Repeat all the records exactly, omitting pictures.

Start of Exercise inputs

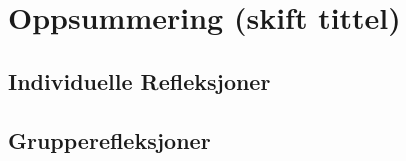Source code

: \chapter{Oppsummering (skift tittel)}

\section{Individuelle Refleksjoner}

\section{Grupperefleksjoner}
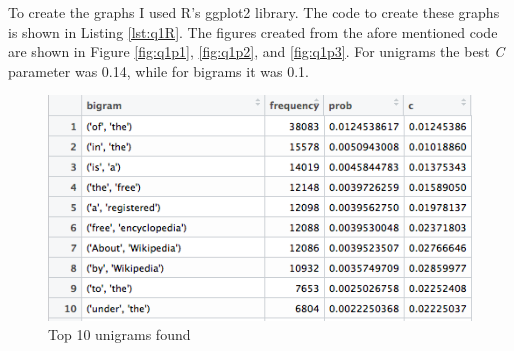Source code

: \documentclass[letterpaper,11pt]{article}
\newcommand*{\srcPath}{../src}%
\begin{document}
 
 
 To create the graphs I used R's ggplot2 library. 
 The code to create these graphs is shown in Listing \ref{lst:q1R}.
 The figures created from the afore mentioned code are shown in Figure \ref{fig:q1p1}, \ref{fig:q1p2}, and \ref{fig:q1p3}.
For unigrams the best \textit{C} parameter was 0.14, while for bigrams it was 0.1.
 
  


  \begin{figure}[h]
  \centering
  \includegraphics[scale=0.6]{unigram_10.png}
  \caption{Top 10 unigrams found}
  \label{fig:q1uni}
  \end{figure}
\end{document}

End of Exercise inputs

Response to this task:
Source code

: \chapter{Oppsummering (skift tittel)}

\section{Individuelle Refleksjoner}

\section{Grupperefleksjoner}
Source code

: \documentclass[letterpaper,11pt]{article}
\newcommand*{\srcPath}{../src}%
\begin{document}
 
 
 To create the graphs I used R's ggplot2 library. 
 The code to create these graphs is shown in Listing \ref{lst:q1R}.
 The figures created from the afore mentioned code are shown in Figure \ref{fig:q1p1}, \ref{fig:q1p2}, and \ref{fig:q1p3}.
For unigrams the best \textit{C} parameter was 0.14, while for bigrams it was 0.1.
 
  


  \begin{figure}[h]
  \centering
  \includegraphics[scale=0.6]{unigram_10.png}
  \caption{Top 10 unigrams found}
  \label{fig:q1uni}
  \end{figure}
\end{document}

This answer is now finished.